El realizador mejicano sigue fiel a sus constantes y perfila, con esta segunda, la mejor entrega hasta el momento del héroe astado. Mucha más dinámica que la anterior e ideada hasta el final como un preciso artefacto de relojería, sabe alternar, a la perfección y sin disonancias, las constantes de ese microcosmos que envuelve al demonio rojizo y de cornamenta recortada con un intríngulis argumental de lo más simple y trillado, tal y como ocurre con ese intento de evitar la resurrección de una milicia demoníaca y tras la que se sitúa la excusa principal (aunque no única) de la cinta.

De hecho, la historia que rodea al Ejército Dorado (y metálico) posee muchos puntos en común con la de La Momia: La Tumba del Emperador Dragón, aunque Del Toro sabe moldearla de modo altamente original e inimitable, dándole un empaque que Rob Cohen no ha sabido otorgarle a sus situaciones y descafeinados personajes.
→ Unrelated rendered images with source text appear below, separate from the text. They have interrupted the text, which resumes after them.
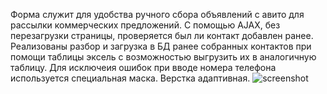 Форма служит для удобства ручного сбора объявлений с авито для рассылки коммерческих предложений.
С помощью AJAX, без перезагрузки страницы, проверяется был ли контакт добавлен ранее.
Реализованы разбор и загрузка в БД ранее собранных контактов при помощи таблицы эксель с возможностью выгрузить их в аналогичную таблицу.
Для исключеия ошибок при вводе номера телефона используется специальная маска.
Верстка адаптивная.
![screenshot](https://github.com/grigoryMovchan/avito_ads/blob/master/img/index.png)
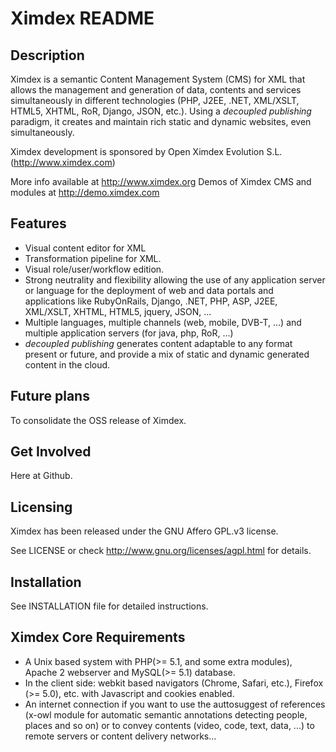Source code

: # Ximdex README

Description
-----------

  Ximdex is a semantic Content Management System (CMS) for XML that allows the management and generation of data, contents 
  and services simultaneously in different technologies (PHP, J2EE, .NET, XML/XSLT, HTML5, XHTML, RoR, Django, JSON, etc.). Using 
  a _decoupled publishing_ paradigm, it creates and maintain rich static and dynamic websites, even simultaneously.
  
  Ximdex development is sponsored by Open Ximdex Evolution S.L. (http://www.ximdex.com)
  
  More info available at http://www.ximdex.org
  Demos of Ximdex CMS and modules at http://demo.ximdex.com


Features
--------

  - Visual content editor for XML
  - Transformation pipeline for XML.
  - Visual role/user/workflow edition.
  - Strong neutrality and flexibility allowing the use of any application server or language for the deployment 
    of web and data portals and applications like RubyOnRails, Django, .NET, PHP, ASP, J2EE, XML/XSLT, XHTML, HTML5, jquery, JSON, ...
  - Multiple languages, multiple channels (web, mobile, DVB-T, ...) and multiple application servers (for java, php, RoR, ...)
  - _decoupled publishing_ generates content adaptable to any format present or future, and provide a mix of static and dynamic generated content in the cloud.


Future plans
------------

  To consolidate the OSS release of Ximdex.

Get Involved
------------

  Here at Github.

Licensing
------------

  Ximdex has been released under the GNU Affero GPL.v3 license.

  See LICENSE or check http://www.gnu.org/licenses/agpl.html for details.

 
Installation
------------

  See INSTALLATION file for detailed instructions.

Ximdex Core Requirements 
------------------------

  -  A Unix based system with PHP(>= 5.1, and some extra modules), Apache 2 webserver and MySQL(>= 5.1) database.
  -  In the client side: webkit based navigators (Chrome, Safari, etc.), Firefox (>= 5.0), etc. with Javascript and cookies enabled. 
  -  An internet connection if you want to use the auttosuggest of references (x-owl module for automatic semantic annotations detecting people, places and so on) or to convey contents (video, code, text, data, ...) to remote servers or content delivery networks...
La verdad es que, viendo este ingenioso Hellboy, cualquiera puede descubrir que el cine de Guillermo es un cine ante todo personal. Le encanta verter en él sus neuras y obsesiones al tiempo que divierte al personal con ellas.

Objetos metálicos automatizados; engranajes de todo tipo, tamaño y color; una curiosa pasión por los subsuelos de las grandes ciudades (aunque sea bajo el mismísimo puente de Brooklyn); su obscura relación imaginaria con terroríficos iconos religiosos (en este caso, en forma de Ángel de la Muerte) o su endiablado sentido del humor (a veces blanco blanquísimo; otras, negro negrísimo), reparten su tiempo en pantalla para dar amparo a un grupo de freakys enamorados que, entre mamporro y mamporro y de cerveza en cerveza, se muestran desarmados ante la voz de Barry Manilow interpretando el Can’t Smile With You de los Carpenters. Y es que ellos, por muy satánicos o pisciformes que sean, también poseen su corazoncito.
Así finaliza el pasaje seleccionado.